かつてまほろ町には存在したためしがないほど強いものでも、当人には日常茶飯事でしかない、野望だ。私が確固たる生き甲斐を与え、数々の幸運をもたらしてやった老人は、うたかた湖の近くへ差し掛かると、電話付き、運転手付きのクルマのなかで、こう叫んだ。「見ろ、なかなかいい形の丘じゃないか!」と言い、「ミニ富士だ!」と言った。それから彼は、湖岸のなだらかな山々はゴルフ場に最適だ、と言い、まだ手をつけられていない土地なら、一帯を全部押さえておけ、と事もなげに命じた。抜け目のない秘書は顔色ひとつ変えないで、直ちに必要な手を打つと言った。

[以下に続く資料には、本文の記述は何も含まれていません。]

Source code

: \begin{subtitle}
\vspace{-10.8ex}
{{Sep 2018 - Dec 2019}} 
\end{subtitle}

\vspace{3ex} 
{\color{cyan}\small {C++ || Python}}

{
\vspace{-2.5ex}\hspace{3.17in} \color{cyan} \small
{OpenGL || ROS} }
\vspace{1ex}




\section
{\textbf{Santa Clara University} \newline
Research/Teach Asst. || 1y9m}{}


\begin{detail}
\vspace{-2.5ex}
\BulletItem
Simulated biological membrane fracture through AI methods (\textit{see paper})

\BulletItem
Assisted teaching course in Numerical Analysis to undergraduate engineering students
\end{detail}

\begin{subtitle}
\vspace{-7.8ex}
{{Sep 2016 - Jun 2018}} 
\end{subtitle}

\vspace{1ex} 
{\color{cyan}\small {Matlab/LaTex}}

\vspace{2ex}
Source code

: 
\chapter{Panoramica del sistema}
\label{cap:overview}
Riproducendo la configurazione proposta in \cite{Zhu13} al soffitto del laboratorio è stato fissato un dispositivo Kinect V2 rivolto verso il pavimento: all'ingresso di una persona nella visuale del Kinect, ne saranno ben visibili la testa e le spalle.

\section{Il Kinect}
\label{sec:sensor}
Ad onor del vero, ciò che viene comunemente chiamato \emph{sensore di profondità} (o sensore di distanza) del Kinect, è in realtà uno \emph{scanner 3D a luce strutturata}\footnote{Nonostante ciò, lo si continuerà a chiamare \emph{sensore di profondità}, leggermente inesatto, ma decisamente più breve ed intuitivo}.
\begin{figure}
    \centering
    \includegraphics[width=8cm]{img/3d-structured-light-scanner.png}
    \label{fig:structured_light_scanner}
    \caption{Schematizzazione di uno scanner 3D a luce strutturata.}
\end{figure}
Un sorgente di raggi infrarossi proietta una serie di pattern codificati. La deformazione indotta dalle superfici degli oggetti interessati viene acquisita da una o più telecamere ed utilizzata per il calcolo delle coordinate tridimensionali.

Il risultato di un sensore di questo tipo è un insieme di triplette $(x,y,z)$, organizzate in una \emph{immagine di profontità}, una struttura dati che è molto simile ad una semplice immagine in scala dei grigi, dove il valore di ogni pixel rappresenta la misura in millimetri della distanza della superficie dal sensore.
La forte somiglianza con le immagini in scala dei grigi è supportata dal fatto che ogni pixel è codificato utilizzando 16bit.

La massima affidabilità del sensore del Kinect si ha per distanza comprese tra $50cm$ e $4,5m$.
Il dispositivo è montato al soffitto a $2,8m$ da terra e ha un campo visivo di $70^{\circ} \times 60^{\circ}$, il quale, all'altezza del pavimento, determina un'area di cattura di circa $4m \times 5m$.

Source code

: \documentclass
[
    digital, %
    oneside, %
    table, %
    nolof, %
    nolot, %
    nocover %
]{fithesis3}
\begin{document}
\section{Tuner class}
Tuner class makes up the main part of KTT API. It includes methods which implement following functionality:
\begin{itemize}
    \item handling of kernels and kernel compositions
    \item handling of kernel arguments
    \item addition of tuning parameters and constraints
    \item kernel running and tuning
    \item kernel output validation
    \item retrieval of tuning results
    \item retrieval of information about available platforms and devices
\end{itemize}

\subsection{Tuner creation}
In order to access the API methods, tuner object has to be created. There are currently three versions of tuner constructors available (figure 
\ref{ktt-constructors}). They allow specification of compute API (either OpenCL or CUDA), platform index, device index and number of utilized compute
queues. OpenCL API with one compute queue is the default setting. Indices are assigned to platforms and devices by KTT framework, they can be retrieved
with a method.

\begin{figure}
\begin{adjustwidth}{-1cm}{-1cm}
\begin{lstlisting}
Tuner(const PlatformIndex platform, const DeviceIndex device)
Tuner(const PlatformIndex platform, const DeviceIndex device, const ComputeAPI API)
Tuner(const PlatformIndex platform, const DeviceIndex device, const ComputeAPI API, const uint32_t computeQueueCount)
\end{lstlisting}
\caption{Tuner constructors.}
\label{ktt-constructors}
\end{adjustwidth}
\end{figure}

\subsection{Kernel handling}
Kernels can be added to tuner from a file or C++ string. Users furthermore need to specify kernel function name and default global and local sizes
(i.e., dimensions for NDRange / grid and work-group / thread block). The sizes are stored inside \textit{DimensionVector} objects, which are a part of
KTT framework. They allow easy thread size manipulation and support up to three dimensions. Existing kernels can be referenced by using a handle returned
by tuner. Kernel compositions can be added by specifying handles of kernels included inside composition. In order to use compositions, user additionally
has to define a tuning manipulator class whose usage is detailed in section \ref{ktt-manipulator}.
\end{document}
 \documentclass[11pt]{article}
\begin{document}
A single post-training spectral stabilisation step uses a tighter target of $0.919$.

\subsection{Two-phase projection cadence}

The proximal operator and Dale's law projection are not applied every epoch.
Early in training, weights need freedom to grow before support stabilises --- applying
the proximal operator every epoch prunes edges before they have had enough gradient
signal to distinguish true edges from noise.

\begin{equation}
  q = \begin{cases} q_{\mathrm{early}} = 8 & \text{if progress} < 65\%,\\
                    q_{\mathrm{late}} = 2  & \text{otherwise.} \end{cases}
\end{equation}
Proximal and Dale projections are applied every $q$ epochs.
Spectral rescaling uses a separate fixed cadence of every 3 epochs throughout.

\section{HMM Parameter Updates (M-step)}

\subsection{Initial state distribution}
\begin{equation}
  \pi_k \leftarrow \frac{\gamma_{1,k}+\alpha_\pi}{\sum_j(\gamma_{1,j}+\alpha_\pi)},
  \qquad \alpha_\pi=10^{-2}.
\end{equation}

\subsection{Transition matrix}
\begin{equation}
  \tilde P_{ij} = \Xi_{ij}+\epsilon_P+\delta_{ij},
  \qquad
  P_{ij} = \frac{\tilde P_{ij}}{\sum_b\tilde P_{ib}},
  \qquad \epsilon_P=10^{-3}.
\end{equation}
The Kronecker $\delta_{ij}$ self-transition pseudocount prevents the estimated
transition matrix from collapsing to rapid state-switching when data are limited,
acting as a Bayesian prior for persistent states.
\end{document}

かれらはクルマを松林に乗り入れて、人の世の色に染まった湖面と、その上に点々と浮かぶ純白の水鳥をしばし眺めた。凡人とそう変らない風貌の、だがこれまで一度も他人の意見を参酌したことがなく、累卵の危機を何回も切り抜けてきた老人は、こう咳いた。「いい土地はまだまだあるもんだなあ」と。その間に私は、さながら積乱雲の如く盛り上がり、成業の自信を深め、年が明けると八十歳になる男の寿命を更に引き延ばした。そのとき、ひしひしと身に染みる寒気をかき分けるようにして、奇妙な少年が現われた。すると、なぜか私は萎みかけた。けれども、財界の大立者に手招きされた少年が、秘書の手から一万円の新札を受け取ると同時に、ふたたび私は際限なく膨らんでいった。老人は大笑し、秘書は苦笑し、少年は冷笑した。